The tiny daisy-like flowers have a strong, aromatic apple scent and bloom early to mid-summer. They have collars of white drooping petals circling raised, cone-shaped, hollow yellow centers and are less than an inch wide, growing on long, thin, light green stems up to 3’ tall. The essential oil derived from the yellow and white flowers of this plant is blue due to very high levels of chamazulene, an anti-inflammatory and anti-histamine natural compound.  

The foliage is finely delicate and fern-like with stems that branch out, with each stem bearing flowers and foliage. Native to Europe and Asia, and is grown for commercial use in Hungary, Egypt, France, and Eastern Europe.

It is traditionally used to calm and support the nervous system and as an aid in good digestion. All parts of the plant are edible and tasty in salads, especially when young.

German chamomile is an annual which can self-sow profusely. Also known as wild chamomile, Hungarian chamomile, pineapple weed, and scented mayweed. 


The use of chamomile dates back thousands of years to the ancient Egyptians, Romans, and Greeks. It is native to Europe, north Africa, and some parts of Asia.


German chamomile is best used for pain, inflammation, swelling, redness, itching, rheumatism, arthritis, as it is rich in sesquiterpenes, widely known for pain relief and anti-inflammatory properties.

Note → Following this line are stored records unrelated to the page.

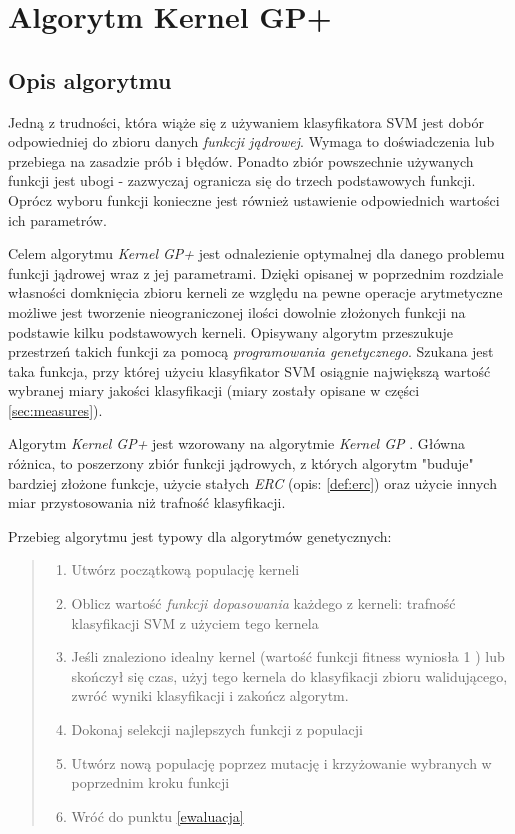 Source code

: \chapter{Algorytm Kernel GP+}
\label{ch:alg}
\section{Opis algorytmu}
Jedną z trudności, która wiąże się z używaniem klasyfikatora SVM jest dobór odpowiedniej do zbioru danych \textit{funkcji jądrowej}. Wymaga to doświadczenia lub przebiega na zasadzie prób i błędów. Ponadto zbiór powszechnie używanych funkcji jest ubogi - zazwyczaj ogranicza się do trzech podstawowych funkcji. Oprócz wyboru funkcji konieczne jest również ustawienie odpowiednich wartości ich parametrów.

Celem algorytmu \emph{Kernel GP+} jest odnalezienie optymalnej dla danego problemu funkcji jądrowej wraz z jej parametrami. Dzięki opisanej w poprzednim rozdziale własności domknięcia zbioru kerneli ze względu na pewne operacje arytmetyczne możliwe jest tworzenie nieograniczonej ilości dowolnie złożonych funkcji na podstawie kilku podstawowych kerneli. Opisywany algorytm przeszukuje przestrzeń takich funkcji za pomocą \textit{programowania genetycznego}. Szukana jest taka funkcja, przy której użyciu klasyfikator SVM osiągnie największą wartość wybranej miary jakości klasyfikacji (miary zostały opisane w części \ref{sec:measures}).

Algorytm \emph{Kernel GP+} jest wzorowany na algorytmie \emph{Kernel GP} \cite{sullivan_evolving_2007}. Główna różnica, to poszerzony zbiór funkcji jądrowych, z których algorytm "buduje" bardziej złożone funkcje, użycie stałych \emph{ERC} (opis: \ref{def:erc}) oraz użycie innych miar przystosowania niż trafność klasyfikacji.

Przebieg algorytmu jest typowy dla algorytmów genetycznych:
\begin{quote}
\begin{enumerate}
\item Utwórz początkową populację kerneli
\item \label{ewaluacja} Oblicz wartość \textit{funkcji dopasowania} każdego z kerneli: trafność klasyfikacji SVM z użyciem tego kernela
\item Jeśli znaleziono idealny kernel (wartość funkcji fitness wyniosła 1 ) lub skończył się czas, użyj tego kernela do klasyfikacji zbioru walidującego, zwróć wyniki klasyfikacji i zakończ algorytm.
\item Dokonaj selekcji najlepszych funkcji z populacji
\item Utwórz nową populację poprzez mutację i krzyżowanie wybranych w poprzednim kroku funkcji
\item Wróć do punktu \ref{ewaluacja}
\end{enumerate}
\end{quote}

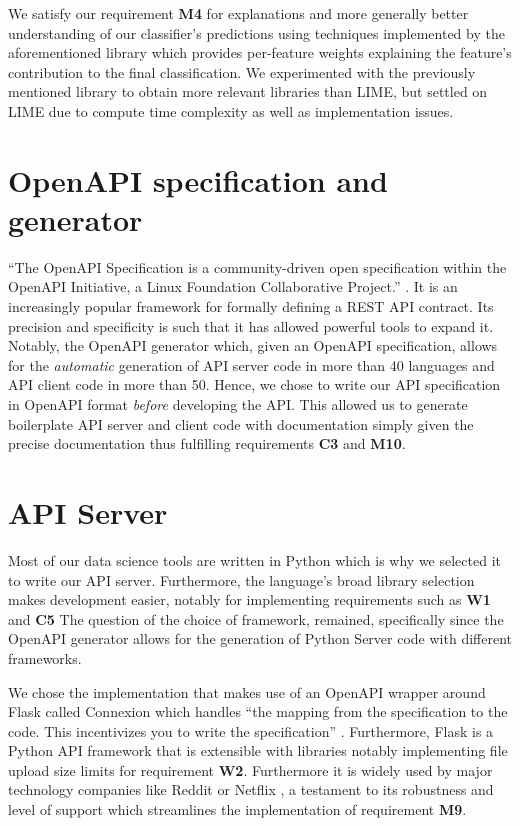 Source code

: \documentclass[\version]{l4proj}
\begin{document}
We satisfy our requirement \textbf{M4} for explanations and more generally better understanding of our classifier's predictions using techniques implemented by the aforementioned \textcite{ribeiroMarcotcrLime2020} library \autocite{ribeiroWhyShouldTrust2016} which provides per-feature weights explaining the feature's contribution to the final classification.
We experimented with the previously mentioned \textcite{lundbergSlundbergShap2020} library to obtain more relevant libraries than LIME, but settled on LIME due to compute time complexity as well as implementation issues.

\section{OpenAPI specification and generator}

``The OpenAPI Specification is a community-driven open specification within the OpenAPI Initiative, a Linux Foundation Collaborative Project.'' \autocite{OAIOpenAPISpecification2020}.
It is an increasingly popular framework for formally defining a REST API contract.
Its precision and specificity is such that it has allowed powerful tools to expand it.
Notably, the OpenAPI generator \autocite{OpenAPIToolsOpenapigenerator2020} which, given an OpenAPI specification, allows for the \textit{automatic} generation of API server code in more than 40 languages and API client code in more than 50.
Hence, we chose to write our API specification in OpenAPI format \textit{before} developing the API.
This allowed us to generate boilerplate API server and client code with documentation simply given the precise documentation thus fulfilling requirements \textbf{C3} and \textbf{M10}.

\section{API Server}

Most of our data science tools are written in Python which is why we selected it to write our API server.
Furthermore, the language's broad library selection makes development easier, notably for implementing requirements such as \textbf{W1} and \textbf{C5}
The question of the choice of framework, remained, specifically since the OpenAPI generator allows for the generation of Python Server code with different frameworks.

We chose the implementation that makes use of an OpenAPI wrapper around Flask called Connexion which handles ``the mapping from the specification to the code.
This incentivizes you to write the specification'' \autocite{ZalandoConnexion2020}.
Furthermore, Flask is a Python API framework that is extensible with libraries notably implementing file upload size limits for requirement \textbf{W2}. Furthermore it is widely used by major technology companies like Reddit or Netflix \autocite{WhyDevelopersFlask}, a testament to its robustness and level of support which streamlines the implementation of requirement \textbf{M9}.
\end{document}
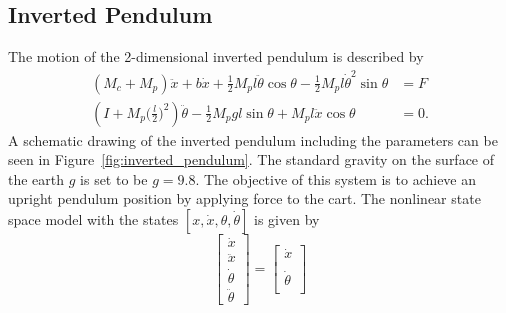 \documentclass[letterpaper, 10 pt, conference]{ieeeconf}  %
\begin{document}
\subsection{Inverted Pendulum}
The motion of the 2-dimensional inverted pendulum is described by 
\begin{align}
(M_c +M_p)\ddot{x} + b\dot{x} +\frac{1}{2}M_p l \ddot{\theta} \cos{\theta}- \frac{1}{2}M_p l \dot{\theta}^2\sin{\theta} &=F\\
(I+M_p\Big(\frac{l}{2}\Big)^2)\ddot{\theta}-\frac{1}{2}M_p g l \sin{\theta} + M_p l \ddot{x} \cos{\theta}&= 0.
\end{align}
A schematic drawing of the inverted pendulum including the parameters can be seen in Figure~\ref{fig:inverted_pendulum}. The standard gravity on the surface of the earth $g$ is set to be $g=9.8$. The objective of this system is to achieve an upright pendulum position by applying force to the cart. The nonlinear state space model with the states $[ x, \dot{x}, \theta, \dot{\theta}]$ is given by
\begin{equation}
\begin{bmatrix}
\dot{x}\\
\ddot{x}\\
\dot{\theta}\\
\ddot{\theta}
 \end{bmatrix}=
 \begin{bmatrix}
 \dot{x}\\
   \\
   \dot{\theta}
     \\
 \end{bmatrix}
\end{equation}
\end{document}
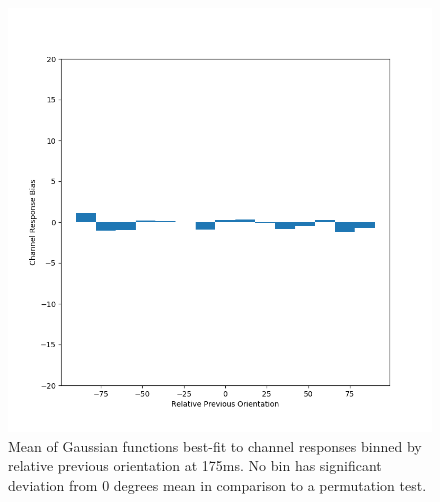 \documentclass[../main.tex]{subfiles}
\begin{document}
\begin{figure}
    \centering
    \includegraphics[scale=0.7]{figures/results/sd_all_t7_v2.png}
    \caption{Mean of Gaussian functions best-fit to channel responses binned by relative previous orientation at 175ms. No bin has significant deviation from 0 degrees mean in comparison to a permutation test.}
    \label{sd_all_v2_t7}
\end{figure}
\end{document}
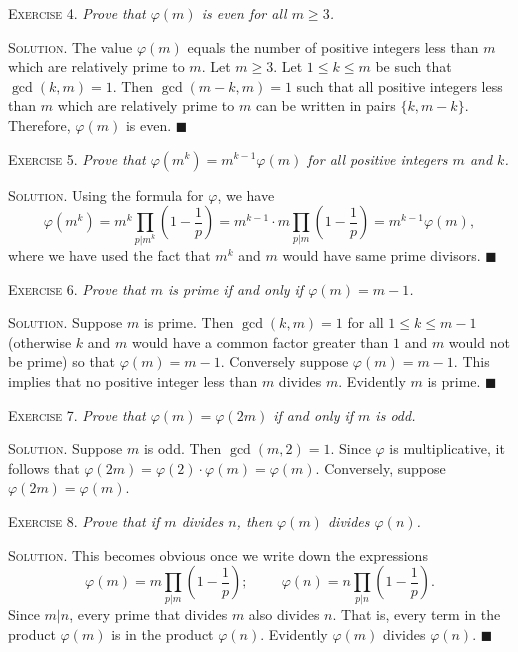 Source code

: \documentclass[11pt, leqno]{article}
\newcommand{\done}{\ensuremath{\blacksquare}}
\begin{document}
\textsc{Exercise 4}. \emph{Prove that $\varphi(m)$ is even for all $m\geq 3$.}

\textsc{Solution}. The value $\varphi(m)$ equals the number of positive integers less than $m$ which are relatively prime to $m$. Let $m\geq 3$. Let $1\leq k \leq m$ be such that $\gcd(k, m) = 1$. Then $\gcd(m-k, m) = 1$ such that all positive integers less than $m$ which are relatively prime to $m$ can be written in pairs $\{k, m-k\}$. Therefore, $\varphi(m)$ is even. \done

\textsc{Exercise 5}. \emph{Prove that $\varphi(m^k) = m^{k-1}\varphi(m)$ for all positive integers $m$ and $k$.}

\textsc{Solution}. Using the formula for $\varphi$, we have
\begin{displaymath}
\varphi(m^k) = m^k \prod_{p|m^k} \left(1-\frac{1}{p}\right) = m^{k-1}\cdot m \prod_{p|m}\left(1-\frac{1}{p}\right) = m^{k-1}\varphi(m),
\end{displaymath}
where we have used the fact that $m^k$ and $m$ would have same prime divisors. \done

\textsc{Exercise 6}. \emph{Prove that $m$ is prime if and only if $\varphi(m) = m-1$.}

\textsc{Solution}. Suppose $m$ is prime. Then $\gcd(k,m) = 1$ for all $1\leq k \leq m-1$ (otherwise $k$ and $m$ would have a common factor greater than $1$ and $m$ would not be prime) so that $\varphi(m) = m-1$. Conversely suppose $\varphi(m) = m-1$. This implies that no positive integer less than $m$ divides $m$. Evidently $m$ is prime. \done

\textsc{Exercise 7}. \emph{Prove that $\varphi(m) = \varphi(2m)$ if and only if $m$ is odd.}

\textsc{Solution}. Suppose $m$ is odd. Then $\gcd(m, 2)=1$. Since $\varphi$ is multiplicative, it follows that $\varphi(2m) = \varphi(2)\cdot \varphi(m) = \varphi(m)$. Conversely, suppose $\varphi(2m) = \varphi(m)$.

\textsc{Exercise 8}. \emph{Prove that if $m$ divides $n$, then $\varphi(m)$ divides $\varphi(n)$.}

\textsc{Solution}. This becomes obvious once we write down the expressions
\begin{displaymath}
\varphi(m) = m \prod_{p|m} \left(1-\frac{1}{p}\right); \hspace{1cm} \varphi(n) = n \prod_{p|n} \left(1-\frac{1}{p}\right).
\end{displaymath}
Since $m|n$, every prime that divides $m$ also divides $n$. That is, every term in the product $\varphi(m)$ is in the product $\varphi(n)$. Evidently $\varphi(m)$ divides $\varphi(n)$. \done
\end{document}

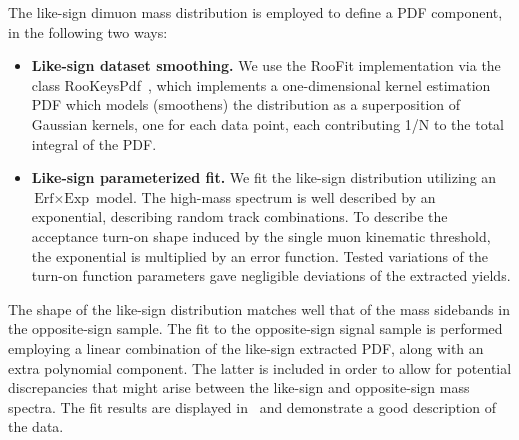 The like-sign dimuon mass distribution is employed to define a PDF component, in the following two ways: 
\begin{itemize} 
\item {\bf{Like-sign dataset smoothing.}} 
We use the RooFit implementation via the class RooKeysPdf~\cite{rookeyspdf}, which implements a one-dimensional kernel estimation PDF which models (smoothens) the distribution %
as a superposition of Gaussian kernels, one for each data point, each contributing 1/N to the total integral of the PDF.  

\item {\bf{Like-sign parameterized fit.}} 
We fit the like-sign distribution utilizing an $\text{Erf} \times \text{Exp}$ model. 
The high-mass spectrum is well described by an exponential,  
describing random track combinations. 
To describe the acceptance turn-on shape induced by the single muon kinematic threshold, 
the exponential is multiplied by an error function. 
Tested variations of the turn-on function parameters gave negligible deviations of the extracted yields. 
\end{itemize} 

The shape of the like-sign distribution matches well that of the mass sidebands in the opposite-sign sample. 
The fit to the opposite-sign signal sample is performed employing a linear combination of the like-sign extracted PDF,  along with an extra polynomial component. The latter is included in order to allow for potential discrepancies that might arise between the like-sign and opposite-sign mass spectra.
The fit results are displayed in~ 
and demonstrate a good description of the data. 


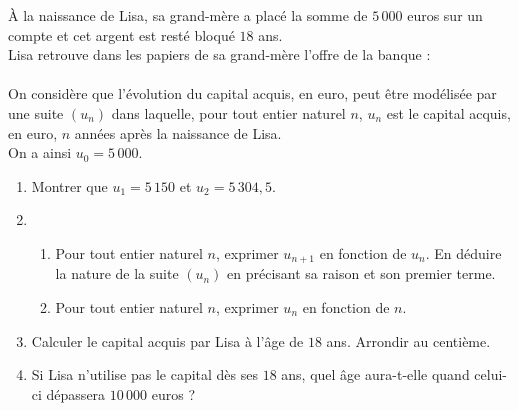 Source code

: \documentclass[11pt]{article}
\begin{document}
À la naissance de Lisa, sa grand-mère a placé la somme de $5\,000$ euros sur un
compte et cet argent est resté bloqué $18$ ans.\\
Lisa retrouve dans les papiers de sa grand-mère l'offre de la banque :\\[5mm]
\\[5mm]
On considère que l'évolution du capital acquis, en euro, peut être modélisée par
une suite $(u_n)$ dans laquelle, pour tout entier naturel $n$, $u_n$ est le
capital acquis, en euro, $n$ années après la naissance de Lisa.\\
On a ainsi $u_0=5\,000$.
\begin{enumerate}
  \item Montrer que $u_1=5\,150$ et $u_2=5\,304,5$.
  \item \begin{enumerate}
      \item Pour tout entier naturel $n$, exprimer $u_{n+1}$ en fonction de
        $u_n$. En déduire la nature de la suite $(u_n)$ en précisant sa raison
        et son premier terme.
      \item Pour tout entier naturel $n$, exprimer $u_n$ en fonction de $n$.
    \end{enumerate}
  \item Calculer le capital acquis par Lisa à l'\^age de $18$ ans. Arrondir au
    centième.
  \item Si Lisa n'utilise pas le capital dès ses $18$ ans, quel \^age
    aura-t-elle quand celui-ci dépassera $10\,000$ euros ?
\end{enumerate}
\end{document}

Roman chamomile is best used for calming as a sedative, for muscle spasms or tight muscles, or digestion, as it is rich in esters researched as being calming to the central nervous system and relaxing to muscles. 

The two chamomile plants are in the same family and have similar flowers and leaves but are used in very different ways. Both are used medicinally, are listed as safe herbs, are naturally antiseptic, insect repellents, and are anti-spasmodic, anti-inflammatory, anti-fungal, and anti-bacterial.

Interestingly enough, both deter garden pests while attracting pollinators, making them excellent companion plants in the garden.

Companion planting

Use chamomile in companion planting to take advantage of its natural anti-bacterial and anti-fungal properties can help plants resist fungus, mildew, mold, blight and other common plant issues. Chamomile improves the growth and flavor of many of our garden vegetables like cabbage, onions, beans, cucumbers, broccoli, kale, brussels sprouts, cauliflower, kohlrabi, tomatoes, and potatoes. Flowers also benefit, such as bee balm, phlox, roses, lilacs, zinnias, petunias, and snapdragons.

Beneficial insects and friendly pollinators are attracted to chamomile while helping to rid your garden of pests and improve pollination. Poor soil is no problem for chamomile, so plant it generously in, around, and near your garden.

Growing Tip

Roman Chamomile is a perennial. German Chamomile is an annual.